[INPUT Boundary: Start]
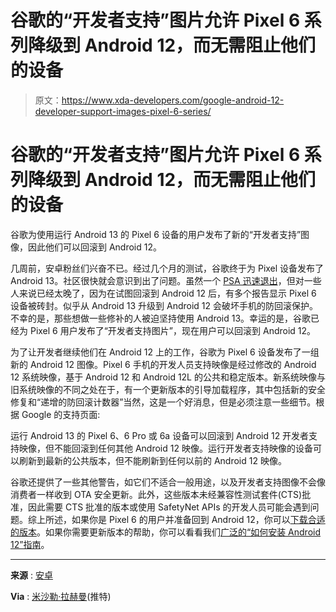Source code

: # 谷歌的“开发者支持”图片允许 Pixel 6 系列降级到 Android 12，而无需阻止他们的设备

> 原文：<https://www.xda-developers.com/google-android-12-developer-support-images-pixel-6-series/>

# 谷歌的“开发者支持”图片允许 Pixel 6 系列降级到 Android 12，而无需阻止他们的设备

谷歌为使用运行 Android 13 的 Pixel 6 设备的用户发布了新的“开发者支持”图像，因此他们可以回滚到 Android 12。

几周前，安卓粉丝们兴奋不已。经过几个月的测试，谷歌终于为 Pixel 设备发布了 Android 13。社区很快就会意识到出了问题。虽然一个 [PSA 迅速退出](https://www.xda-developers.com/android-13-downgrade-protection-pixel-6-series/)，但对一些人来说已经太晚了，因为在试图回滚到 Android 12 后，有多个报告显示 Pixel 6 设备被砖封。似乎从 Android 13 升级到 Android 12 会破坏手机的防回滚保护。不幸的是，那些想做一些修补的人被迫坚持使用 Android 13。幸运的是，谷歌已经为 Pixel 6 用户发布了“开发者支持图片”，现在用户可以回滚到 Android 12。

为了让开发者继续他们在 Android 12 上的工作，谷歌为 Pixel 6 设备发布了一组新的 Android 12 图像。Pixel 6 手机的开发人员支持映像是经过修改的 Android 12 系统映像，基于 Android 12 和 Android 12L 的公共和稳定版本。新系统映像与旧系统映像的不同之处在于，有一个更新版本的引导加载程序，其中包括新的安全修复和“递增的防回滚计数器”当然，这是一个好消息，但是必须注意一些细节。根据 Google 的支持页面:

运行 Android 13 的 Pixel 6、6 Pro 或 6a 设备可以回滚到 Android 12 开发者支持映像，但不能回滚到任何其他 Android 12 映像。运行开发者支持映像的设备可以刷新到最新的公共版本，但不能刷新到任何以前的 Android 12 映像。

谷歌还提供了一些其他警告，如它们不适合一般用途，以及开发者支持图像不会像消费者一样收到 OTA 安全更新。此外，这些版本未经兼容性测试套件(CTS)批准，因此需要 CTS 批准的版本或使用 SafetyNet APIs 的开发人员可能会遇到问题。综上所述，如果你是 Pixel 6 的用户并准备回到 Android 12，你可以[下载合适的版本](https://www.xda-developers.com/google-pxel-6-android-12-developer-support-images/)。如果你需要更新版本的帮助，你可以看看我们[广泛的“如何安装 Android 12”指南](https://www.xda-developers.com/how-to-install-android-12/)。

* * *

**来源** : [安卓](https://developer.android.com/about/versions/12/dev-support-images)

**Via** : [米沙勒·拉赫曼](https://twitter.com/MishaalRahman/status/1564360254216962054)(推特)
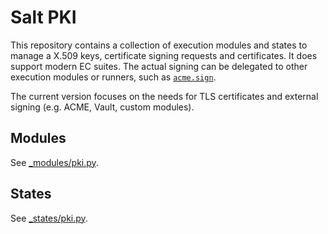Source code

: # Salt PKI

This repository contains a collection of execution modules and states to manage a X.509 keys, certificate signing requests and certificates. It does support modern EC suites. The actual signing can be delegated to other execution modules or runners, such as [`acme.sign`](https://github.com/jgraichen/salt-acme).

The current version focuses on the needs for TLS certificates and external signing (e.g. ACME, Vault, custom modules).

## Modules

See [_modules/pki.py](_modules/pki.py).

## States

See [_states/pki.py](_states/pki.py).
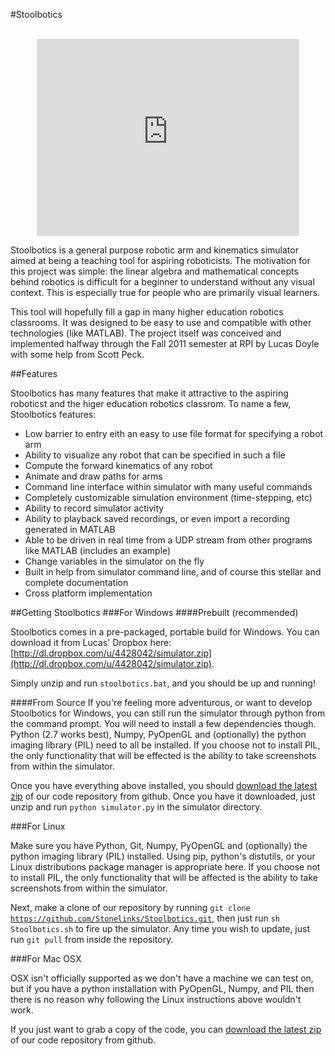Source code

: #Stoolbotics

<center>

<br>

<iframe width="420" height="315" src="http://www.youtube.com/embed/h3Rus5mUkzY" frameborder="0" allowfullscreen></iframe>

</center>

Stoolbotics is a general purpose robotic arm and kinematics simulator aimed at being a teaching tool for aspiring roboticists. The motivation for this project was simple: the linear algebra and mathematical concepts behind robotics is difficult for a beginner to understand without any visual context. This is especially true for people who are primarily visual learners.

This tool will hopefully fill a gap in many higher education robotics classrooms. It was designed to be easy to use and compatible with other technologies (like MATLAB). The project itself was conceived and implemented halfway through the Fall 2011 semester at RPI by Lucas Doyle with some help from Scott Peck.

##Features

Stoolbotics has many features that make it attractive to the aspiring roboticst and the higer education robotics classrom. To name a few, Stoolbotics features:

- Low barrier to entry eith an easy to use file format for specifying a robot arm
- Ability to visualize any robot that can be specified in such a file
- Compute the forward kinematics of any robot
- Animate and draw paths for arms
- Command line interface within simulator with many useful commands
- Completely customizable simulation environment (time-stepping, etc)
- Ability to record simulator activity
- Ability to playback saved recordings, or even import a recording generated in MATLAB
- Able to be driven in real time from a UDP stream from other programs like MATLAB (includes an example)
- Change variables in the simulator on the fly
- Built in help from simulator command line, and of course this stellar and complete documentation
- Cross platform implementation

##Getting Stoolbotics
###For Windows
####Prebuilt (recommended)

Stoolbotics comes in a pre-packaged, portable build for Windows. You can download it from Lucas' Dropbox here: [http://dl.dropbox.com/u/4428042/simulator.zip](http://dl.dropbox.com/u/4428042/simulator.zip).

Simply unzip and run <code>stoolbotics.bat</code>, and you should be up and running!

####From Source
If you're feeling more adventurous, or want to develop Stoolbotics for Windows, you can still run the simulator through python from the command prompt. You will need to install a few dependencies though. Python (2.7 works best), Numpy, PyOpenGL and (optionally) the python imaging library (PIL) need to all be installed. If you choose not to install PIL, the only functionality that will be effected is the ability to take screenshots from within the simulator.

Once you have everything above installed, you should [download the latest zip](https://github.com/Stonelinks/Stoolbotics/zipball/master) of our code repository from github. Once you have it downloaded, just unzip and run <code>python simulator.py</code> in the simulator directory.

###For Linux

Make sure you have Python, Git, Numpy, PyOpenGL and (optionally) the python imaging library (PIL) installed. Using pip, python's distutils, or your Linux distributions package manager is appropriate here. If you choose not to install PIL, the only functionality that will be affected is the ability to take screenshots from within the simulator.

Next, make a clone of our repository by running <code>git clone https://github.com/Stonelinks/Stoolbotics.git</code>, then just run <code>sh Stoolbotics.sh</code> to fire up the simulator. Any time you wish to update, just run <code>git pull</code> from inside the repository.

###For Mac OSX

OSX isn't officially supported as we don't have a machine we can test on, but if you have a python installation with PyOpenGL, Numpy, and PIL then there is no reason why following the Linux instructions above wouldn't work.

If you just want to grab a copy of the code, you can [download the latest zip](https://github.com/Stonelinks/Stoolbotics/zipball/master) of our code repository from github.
[INPUT Boundary: End]
- _TASK BRIEF_
Given the data above, transcribe exactly the lines from the one containing "- Animate and draw paths for arms" down to the one containing "####Prebuilt (recommended)", and no others.

- _SOLVED EXERCISE_
- Animate and draw paths for arms
- Command line interface within simulator with many useful commands
- Completely customizable simulation environment (time-stepping, etc)
- Ability to record simulator activity
- Ability to playback saved recordings, or even import a recording generated in MATLAB
- Able to be driven in real time from a UDP stream from other programs like MATLAB (includes an example)
- Change variables in the simulator on the fly
- Built in help from simulator command line, and of course this stellar and complete documentation
- Cross platform implementation

##Getting Stoolbotics
###For Windows
####Prebuilt (recommended)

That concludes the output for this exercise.